* [TASK BRIEF] Each word in the data below should be copied exactly; the images should not.

* [INPUT MATERIAL]
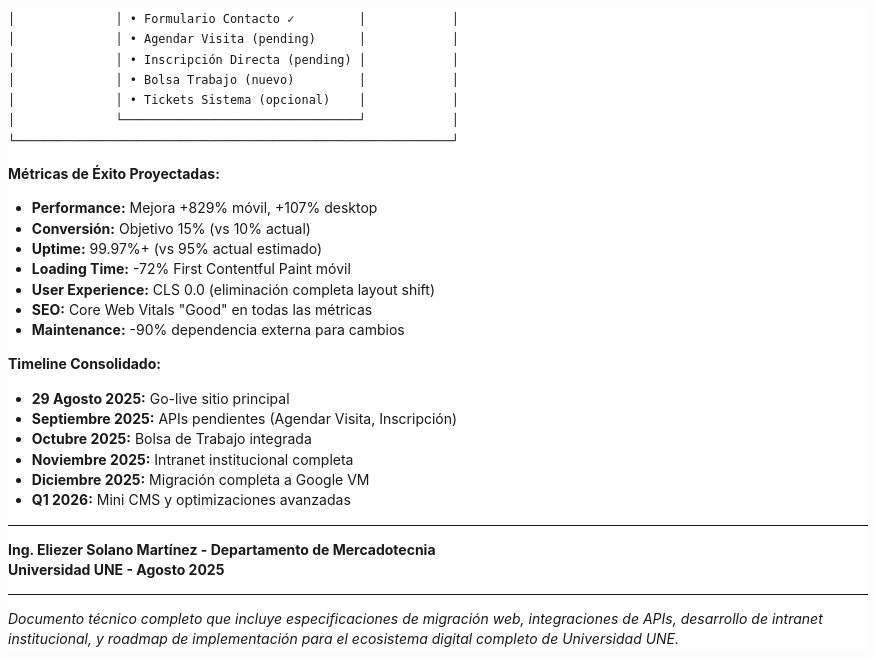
 ```
│              │ • Formulario Contacto ✓         │            │
│              │ • Agendar Visita (pending)      │            │
│              │ • Inscripción Directa (pending) │            │
│              │ • Bolsa Trabajo (nuevo)         │            │
│              │ • Tickets Sistema (opcional)    │            │
│              └─────────────────────────────────┘            │
└─────────────────────────────────────────────────────────────┘
```

**Métricas de Éxito Proyectadas:**
- **Performance:** Mejora +829% móvil, +107% desktop
- **Conversión:** Objetivo 15% (vs 10% actual)
- **Uptime:** 99.97%+ (vs 95% actual estimado)
- **Loading Time:** -72% First Contentful Paint móvil
- **User Experience:** CLS 0.0 (eliminación completa layout shift)
- **SEO:** Core Web Vitals "Good" en todas las métricas
- **Maintenance:** -90% dependencia externa para cambios

**Timeline Consolidado:**
- **29 Agosto 2025:** Go-live sitio principal
- **Septiembre 2025:** APIs pendientes (Agendar Visita, Inscripción)
- **Octubre 2025:** Bolsa de Trabajo integrada
- **Noviembre 2025:** Intranet institucional completa
- **Diciembre 2025:** Migración completa a Google VM
- **Q1 2026:** Mini CMS y optimizaciones avanzadas

---

**Ing. Eliezer Solano Martínez - Departamento de Mercadotecnia**  
**Universidad UNE - Agosto 2025**

---

*Documento técnico completo que incluye especificaciones de migración web, integraciones de APIs, desarrollo de intranet institucional, y roadmap de implementación para el ecosistema digital completo de Universidad UNE.*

* [RESPONSE BELOW]
 ```
│              │ • Formulario Contacto ✓         │            │
│              │ • Agendar Visita (pending)      │            │
│              │ • Inscripción Directa (pending) │            │
│              │ • Bolsa Trabajo (nuevo)         │            │
│              │ • Tickets Sistema (opcional)    │            │
│              └─────────────────────────────────┘            │
└─────────────────────────────────────────────────────────────┘
```

**Métricas de Éxito Proyectadas:**
- **Performance:** Mejora +829% móvil, +107% desktop
- **Conversión:** Objetivo 15% (vs 10% actual)
- **Uptime:** 99.97%+ (vs 95% actual estimado)
- **Loading Time:** -72% First Contentful Paint móvil
- **User Experience:** CLS 0.0 (eliminación completa layout shift)
- **SEO:** Core Web Vitals "Good" en todas las métricas
- **Maintenance:** -90% dependencia externa para cambios

**Timeline Consolidado:**
- **29 Agosto 2025:** Go-live sitio principal
- **Septiembre 2025:** APIs pendientes (Agendar Visita, Inscripción)
- **Octubre 2025:** Bolsa de Trabajo integrada
- **Noviembre 2025:** Intranet institucional completa
- **Diciembre 2025:** Migración completa a Google VM
- **Q1 2026:** Mini CMS y optimizaciones avanzadas

---

**Ing. Eliezer Solano Martínez - Departamento de Mercadotecnia**  
**Universidad UNE - Agosto 2025**

---

*Documento técnico completo que incluye especificaciones de migración web, integraciones de APIs, desarrollo de intranet institucional, y roadmap de implementación para el ecosistema digital completo de Universidad UNE.*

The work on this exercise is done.